# Japanese-Canadian veterans of the Great War.



## Nonskimmer (Jul 8, 2006)

I found this a bit interesting. Granted, Japan was technically an ally of Canada and the British Empire anyway during WWI, but I hadn't known about the ethnic Japanese in the 10th Battalion of the Canadian Army. I'm trying to find more indepth information on them.

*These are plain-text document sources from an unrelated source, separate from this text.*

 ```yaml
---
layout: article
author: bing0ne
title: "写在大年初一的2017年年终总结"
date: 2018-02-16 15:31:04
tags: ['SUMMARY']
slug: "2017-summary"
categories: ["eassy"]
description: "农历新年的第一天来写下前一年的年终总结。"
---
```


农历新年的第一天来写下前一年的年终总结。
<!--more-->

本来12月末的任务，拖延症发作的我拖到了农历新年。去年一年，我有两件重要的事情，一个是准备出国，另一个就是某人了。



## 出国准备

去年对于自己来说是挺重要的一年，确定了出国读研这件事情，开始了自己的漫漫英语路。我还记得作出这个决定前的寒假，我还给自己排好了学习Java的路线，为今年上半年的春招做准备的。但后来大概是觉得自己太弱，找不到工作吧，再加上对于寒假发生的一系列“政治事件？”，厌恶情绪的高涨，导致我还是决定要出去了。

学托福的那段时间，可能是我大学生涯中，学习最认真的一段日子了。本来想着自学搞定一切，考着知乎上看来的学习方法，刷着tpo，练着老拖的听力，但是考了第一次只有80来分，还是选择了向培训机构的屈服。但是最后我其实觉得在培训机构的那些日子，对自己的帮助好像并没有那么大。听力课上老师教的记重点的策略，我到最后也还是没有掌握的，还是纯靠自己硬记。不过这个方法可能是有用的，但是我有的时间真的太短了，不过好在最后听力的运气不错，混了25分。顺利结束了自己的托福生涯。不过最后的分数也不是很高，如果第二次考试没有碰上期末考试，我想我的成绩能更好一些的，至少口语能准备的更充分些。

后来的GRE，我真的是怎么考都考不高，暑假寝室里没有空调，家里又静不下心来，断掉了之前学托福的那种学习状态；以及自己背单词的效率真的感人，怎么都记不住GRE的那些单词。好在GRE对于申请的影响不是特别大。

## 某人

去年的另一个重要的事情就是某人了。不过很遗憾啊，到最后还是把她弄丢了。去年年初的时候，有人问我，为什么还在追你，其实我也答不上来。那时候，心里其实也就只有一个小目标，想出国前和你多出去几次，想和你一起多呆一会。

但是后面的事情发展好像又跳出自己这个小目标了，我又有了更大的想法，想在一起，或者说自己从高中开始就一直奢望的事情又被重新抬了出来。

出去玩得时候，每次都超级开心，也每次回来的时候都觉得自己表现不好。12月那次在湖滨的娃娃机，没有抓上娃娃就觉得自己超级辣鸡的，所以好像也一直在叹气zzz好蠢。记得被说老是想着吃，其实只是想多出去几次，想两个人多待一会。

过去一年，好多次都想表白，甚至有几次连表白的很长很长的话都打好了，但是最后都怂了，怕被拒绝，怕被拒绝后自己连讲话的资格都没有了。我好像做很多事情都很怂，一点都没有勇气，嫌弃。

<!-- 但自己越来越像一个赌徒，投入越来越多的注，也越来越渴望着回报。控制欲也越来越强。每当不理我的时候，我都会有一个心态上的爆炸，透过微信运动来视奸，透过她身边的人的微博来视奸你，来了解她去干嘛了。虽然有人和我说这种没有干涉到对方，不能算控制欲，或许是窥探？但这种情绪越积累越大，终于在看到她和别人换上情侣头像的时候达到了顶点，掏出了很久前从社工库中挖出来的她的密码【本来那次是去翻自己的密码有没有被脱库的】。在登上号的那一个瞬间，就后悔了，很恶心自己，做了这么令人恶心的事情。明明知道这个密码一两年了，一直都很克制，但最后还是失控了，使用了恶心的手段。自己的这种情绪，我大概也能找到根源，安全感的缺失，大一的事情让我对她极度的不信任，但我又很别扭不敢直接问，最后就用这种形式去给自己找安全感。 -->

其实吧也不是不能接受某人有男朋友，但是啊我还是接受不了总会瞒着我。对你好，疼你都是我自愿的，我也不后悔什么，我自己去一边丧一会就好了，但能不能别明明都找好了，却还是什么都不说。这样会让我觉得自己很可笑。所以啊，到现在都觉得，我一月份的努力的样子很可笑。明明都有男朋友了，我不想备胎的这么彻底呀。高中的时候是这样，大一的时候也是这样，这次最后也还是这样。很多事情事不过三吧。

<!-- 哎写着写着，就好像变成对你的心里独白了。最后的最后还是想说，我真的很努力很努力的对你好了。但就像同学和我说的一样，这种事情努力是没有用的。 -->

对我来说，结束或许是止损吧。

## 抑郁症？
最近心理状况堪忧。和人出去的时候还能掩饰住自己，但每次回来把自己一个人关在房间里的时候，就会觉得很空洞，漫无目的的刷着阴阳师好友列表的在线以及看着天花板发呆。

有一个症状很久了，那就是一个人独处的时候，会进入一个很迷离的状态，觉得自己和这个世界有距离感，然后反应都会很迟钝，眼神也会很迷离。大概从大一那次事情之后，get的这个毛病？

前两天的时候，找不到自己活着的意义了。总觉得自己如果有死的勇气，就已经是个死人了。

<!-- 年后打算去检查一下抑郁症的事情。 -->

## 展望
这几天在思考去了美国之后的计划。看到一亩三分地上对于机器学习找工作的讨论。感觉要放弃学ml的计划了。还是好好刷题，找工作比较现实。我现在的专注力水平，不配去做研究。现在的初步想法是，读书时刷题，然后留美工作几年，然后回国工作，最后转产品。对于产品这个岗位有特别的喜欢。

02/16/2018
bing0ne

National Association of Japanese Canadians

_"Japanese volunteered to fight in the Canadian war in order to gain rights in their own country. Out of the 196 volunteers, 54 were killed, 93 were wounded and only 49 returned home safely. After a long struggle, the surviving veterans were finally granted the right to vote by the B.C. legislature in 1931."_


----------



## syscom3 (Jul 8, 2006)

Great find Nonskimmer.

I would never have guessed that there were Japanese soldiers in the Canadian army.


----------



## Gnomey (Jul 8, 2006)

Good find NS! It is a bit like some of the POW camp guards had been on British army liaison courses before the war and so spoke good English.


----------



## Nonskimmer (Jul 9, 2006)

Heh. I guess that's gratitude for you.

(From the same site as above)

_"In World War I, Sergeant Mitsui defended Canada's honour at Vimy Ridge. For his bravery and distinguished conduct, he was awarded the Military Medal. In World War II, he, his wife and his children were labeled "enemy aliens" and forced off their farm. Summoned before the Security Commissioner, Mitsui reached into his pocket, pulled out his medals and threw them on the floor. "What good are these!" he demanded in fury. He and his wife, separated from their children, were taken to Hastings Park and then to Greenwood, B.C. He died at the age of 99 and was the last surviving Japanese Canadian who fought in World War I."_ - He died in 1987.



Masumi Mitsui and his daughter, Amy Kuwabara, at a ceremony on August 2, 1985 to relight the Stanley Park lamp. (photo: Waylen Miki, Vancouver) 
He's also the fellow on the far left, middle row in the photo in my last post.


----------